*THE PROBLEM*: Whenever a line in the data holds the string "shells", copy that line.

*INFORMATION SUPPLIED*:

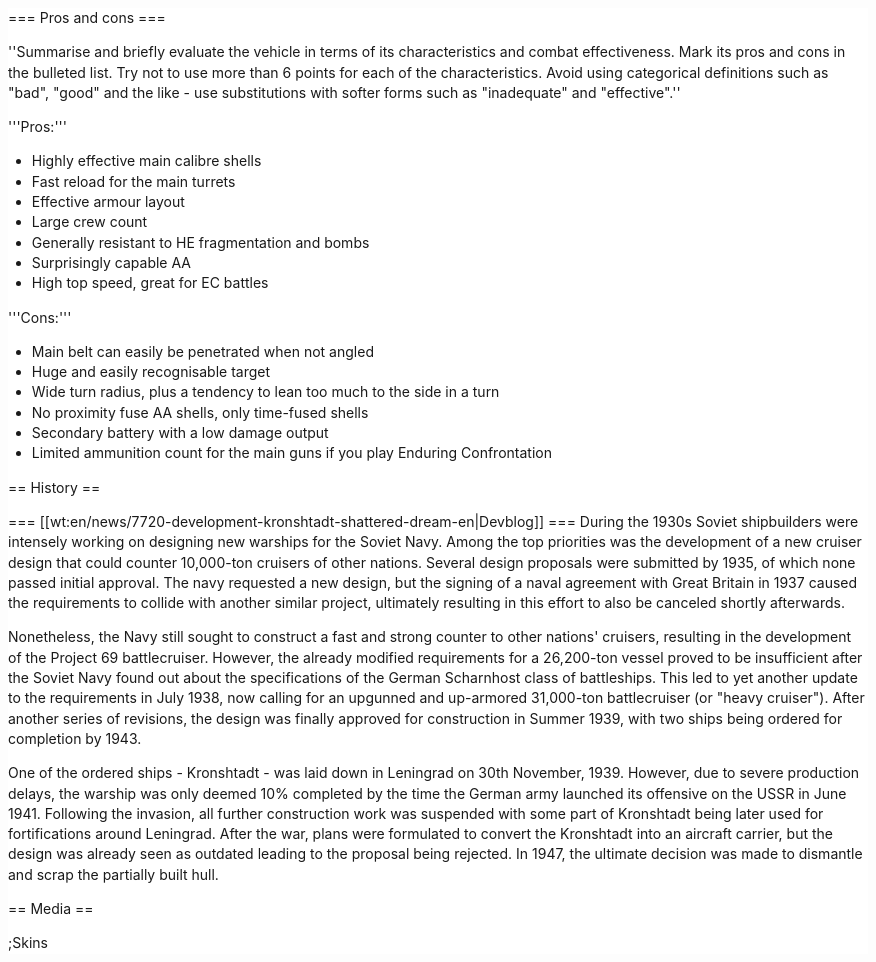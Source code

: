 === Pros and cons ===

''Summarise and briefly evaluate the vehicle in terms of its characteristics and combat effectiveness. Mark its pros and cons in the bulleted list. Try not to use more than 6 points for each of the characteristics. Avoid using categorical definitions such as "bad", "good" and the like - use substitutions with softer forms such as "inadequate" and "effective".''

'''Pros:'''

* Highly effective main calibre shells
* Fast reload for the main turrets
* Effective armour layout
* Large crew count
* Generally resistant to HE fragmentation and bombs
* Surprisingly capable AA
* High top speed, great for EC battles

'''Cons:'''

* Main belt can easily be penetrated when not angled
* Huge and easily recognisable target
* Wide turn radius, plus a tendency to lean too much to the side in a turn
* No proximity fuse AA shells, only time-fused shells
* Secondary battery with a low damage output
* Limited ammunition count for the main guns if you play Enduring Confrontation

== History ==


=== [[wt:en/news/7720-development-kronshtadt-shattered-dream-en|Devblog]] ===
During the 1930s Soviet shipbuilders were intensely working on designing new warships for the Soviet Navy. Among the top priorities was the development of a new cruiser design that could counter 10,000-ton cruisers of other nations. Several design proposals were submitted by 1935, of which none passed initial approval. The navy requested a new design, but the signing of a naval agreement with Great Britain in 1937 caused the requirements to collide with another similar project, ultimately resulting in this effort to also be canceled shortly afterwards.

Nonetheless, the Navy still sought to construct a fast and strong counter to other nations' cruisers, resulting in the development of the Project 69 battlecruiser. However, the already modified requirements for a 26,200-ton vessel proved to be insufficient after the Soviet Navy found out about the specifications of the German Scharnhost class of battleships. This led to yet another update to the requirements in July 1938, now calling for an upgunned and up-armored 31,000-ton battlecruiser (or "heavy cruiser"). After another series of revisions, the design was finally approved for construction in Summer 1939, with two ships being ordered for completion by 1943.

One of the ordered ships - Kronshtadt - was laid down in Leningrad on 30th November, 1939. However, due to severe production delays, the warship was only deemed 10% completed by the time the German army launched its offensive on the USSR in June 1941. Following the invasion, all further construction work was suspended with some part of Kronshtadt being later used for fortifications around Leningrad. After the war, plans were formulated to convert the Kronshtadt into an aircraft carrier, but the design was already seen as outdated leading to the proposal being rejected. In 1947, the ultimate decision was made to dismantle and scrap the partially built hull.

== Media ==


;Skins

*SOLVED EXERCISE*:
* Highly effective main calibre shells
* No proximity fuse AA shells, only time-fused shells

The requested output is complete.